Across the southwestern Mexican coastline, Adrian sent waves up to 13 ft high, generating swells and rough seas. Plumes of moisture from the outer rainbands of Adrian caused heavy rain in the Mexican states of Oaxaca, Guerrero and Michoacán. As much as 2.11 in of precipitation was recorded at Lake Chapala in a 24-hour period.

===Hurricane Beatriz===

On June 14, the NHC noted a large area of scattered showers and thunderstorms associated with a monsoon trough over the east Pacific, several hundred miles from the coast of Acapulco, Mexico. A quasi-stationary surface low formed in association with the activity, and over the subsequent days convection consolidated in the vicinity of an anticyclone over the southwestern Caribbean. Curved rainbands began developing around the center, and on June 19 the system acquired sufficient organization to be classified as a tropical depression. Turning toward the northwest along a weakness in the subtropical ridge to its north, the depression further strengthened within a favorable environment and was upgraded to Tropical Storm Beatriz at 1800 UTC that day, with winds of 40 mph.

Late on June 20, Beatriz was upgraded to a hurricane, with winds of 75 mph and a pressure of 985 mbar. Beatriz continued to strengthen and reached winds of 90 mph and a pressure reading of 977 mbar while it neared the coast of Mexico. After moving along the coast, it weakened to a tropical storm and dissipated the next day. But the NHC noted that Beatriz's remnants still had a near 0% chance of redeveloping, as they remained almost stationary. But on June 23, convection dissipated, and Beatriz's remnants slowly began to accelerate to the west, as the remnant low dissipated rapidly. Late on June 24, the remnants of Hurricane Beatriz dissipated completely, to the southwest of the Baja California Peninsula.
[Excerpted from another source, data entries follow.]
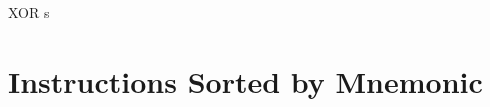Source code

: \documentclass[twoside,openright,a4paper]{book}
\begin{document}
\begin{basedescript}{
	\desclabelstyle{\multilinelabel}
	\desclabelwidth{3cm}}
\begin{detailitem}{XOR s}
		\begin{DetailTiming}
		\end{DetailTiming}

	\end{detailitem}

\end{basedescript}



\appendix


\chapter{Instructions Sorted by Mnemonic}
\end{document}
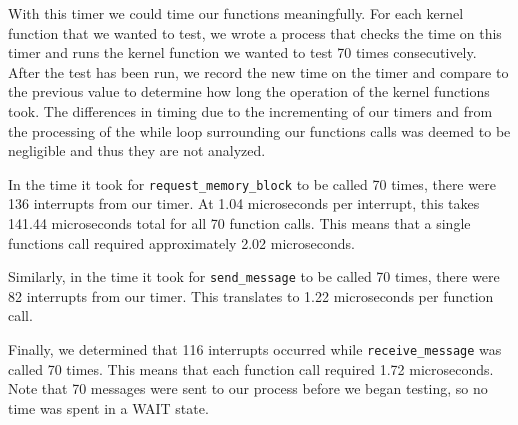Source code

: \documentclass[12pt]{report}
\begin{document}
With this timer we could time our functions meaningfully.  For each kernel function that we wanted to test, we wrote a process that checks the time on this timer and runs the kernel function we wanted to test 70 times consecutively.  After the test has been run, we record the new time on the timer and compare to the previous value to determine how long the operation of the kernel functions took.  The differences in timing due to the incrementing of our timers and from the processing of the while loop surrounding our functions calls was deemed to be negligible and thus they are not analyzed.

In the time it took for \texttt{request_memory_block} to be called 70 times, there were 136 interrupts from our timer.  At 1.04 microseconds per interrupt, this takes 141.44 microseconds total for all 70 function calls.  This means that a single functions call required approximately 2.02 microseconds.

Similarly, in the time it took for \texttt{send_message} to be called 70 times, there were 82 interrupts from our timer.  This translates to 1.22 microseconds per function call.

Finally, we determined that 116 interrupts occurred while \texttt{receive_message} was called 70 times.  This means that each function call required 1.72 microseconds.  Note that 70 messages were sent to our process before we began testing, so no time was spent in a WAIT state.
\end{document}
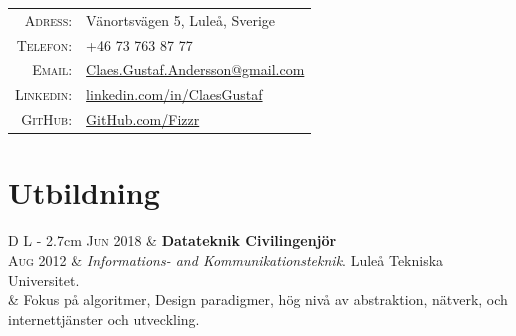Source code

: \documentclass[a4paper,10pt]{article}
\begin{document}
\begin{tabular}{Dl}
    \textsc{Adress:}	&	 Vänortsvägen 5, Luleå, Sverige \\
    \textsc{Telefon:}		&	 +46 73 763 87 77\\
    \textsc{Email:}		&	 \href{mailto:Claes.Gustaf.Andersson@gmail.com}{Claes.Gustaf.Andersson@gmail.com}\\
    \textsc{Linkedin:}	&	 \href{https://linkedin.com/in/ClaesGustaf}{linkedin.com/in/ClaesGustaf} \\
    \textsc{GitHub:}		&	 \href{https://github.com/Fizzr}{GitHub.com/Fizzr}
\end{tabular}


\section{Utbildning}
\begin{tabular}{D L {\textwidth - 2.7cm}}
\textsc{Jun 2018}	&	\textbf{Datateknik Civilingenjör}\\
\textsc{Aug 2012}	&	 \emph{Informations- and Kommunikationsteknik}. Luleå Tekniska Universitet.\\
			&	{\small Fokus på algoritmer, Design paradigmer, hög nivå av abstraktion, nätverk, och internettjänster och utveckling.}
\end{tabular}


\end{document}
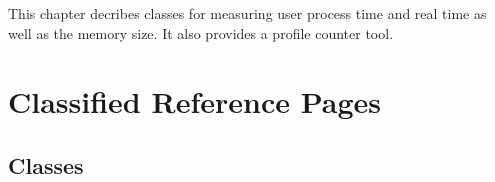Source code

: 


This chapter decribes classes for measuring user process time and real time
as well as the memory size.  It also provides a profile counter tool.


\section{Classified Reference Pages}

\subsection*{Classes}
\\
\\
\\
\\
Several landslides blocked off roads and a 100 m section of a roundabout was destroyed. In the community of Amatillo, three people were killed after being washed away by flood waters. Heavy rains from Beatriz caused the Sabana River to overflow its banks, placing 150 homes across 14 colonias under water.

===Hurricane Calvin===

On July 5, an area of showers and thunderstorms formed south of the Gulf of Tehuantepec associated with a broad area of low pressure. The system slowly organized, and the National Hurricane Center designated the system Tropical Depression Three-E on July 7. By the next day, the tropical depression gained enough organization to be named Calvin. Calvin strengthened into a hurricane and attained peak strength early on July 9 before rapidly weakening later that day. Calvin degenerated into a remnant low early on July 10. During the next 3 days, Calvin's remnants quickly moved to the west, while dissipating rapidly. On July 13, Calvin's remnants dissipated completely, just to the east of the Central Pacific Ocean.

===Hurricane Dora===

In the early morning hours of July 14, a tropical wave had moved off the Colombian coast. The wave gained convection as it moved into the southwestern Caribbean, and the National Hurricane Center (NHC) began to monitor the disturbance, giving it a 10% chance of development into a tropical cyclone. Over the rest of the day, the storm continued to move westward until it moved ashore on the Nicaragua/Costa Rica border the next day. On July 16, the National Hurricane Center began monitoring the area of low pressure off the coast of Guatemala. Slowly organizing, the low-pressure area had gained enough strength to be declared Tropical Depression Four-E during the morning hours of July 18. Just three hours later, the system was upgraded to Dora, the fourth tropical storm of the 2011 Pacific hurricane season. Continuing to organize, Dora reached hurricane strength late on July 20, before rapidly intensifying into a major hurricane later the next day. Strengthening further, Dora reached a peak of 155 mph early on July 21, making it a Category 4 hurricane on the Saffir–Simpson hurricane scale. However, after entering cooler waters, Dora began to weaken the next day. On July 23, Dora was downgraded to a tropical storm, and the next day, Dora was no longer a tropical cyclone. As a remnant low, the circulation began to curve around the high-pressure area that had steered Dora for much of its existence on July 25. Early on July 26, the remnants of Hurricane Dora dissipated completely, over Central Baja California.

===Hurricane Eugene===

On early July 31, a tropical wave developed into a tropical depression in the eastern Pacific a few hundred miles south of Mexico. Meteorologists numbered it "Five-E". It was upgraded to Tropical Storm Eugene only 6 hours after becoming a tropical depression. On the afternoon of August 1, Eugene strengthened into a Category 1 hurricane on the Saffir–Simpson hurricane scale. The next day Eugene further strengthened into a Category 2 hurricane. Early on August 3 Eugene further strengthened into a Category 3 hurricane, making it the third major hurricane of the season. Eugene was expected to weaken after becoming a Category 3. However, on the afternoon of August 3, Eugene strengthened into a Category 4 hurricane on the Saffir–Simpson hurricane scale with winds up to 140 mph. Eugene only maintained Category 4 status briefly, and only six hours later, the hurricane weakened to a Category 3 with winds up to 125 mph. Eugene quickly weakened on August 5 because of unfavorable conditions, dropping from Category 2 status to tropical storm status in only 18 hours. On August 6, Eugene became a post-tropical low as the center of the storm was void of strong convection. During the next few days, Eugene's remnants continued to move westward slowly, while weakening gradually. On August 10, the remnants of Hurricane Eugene dissipated roughly 980 mi east of Hawaii.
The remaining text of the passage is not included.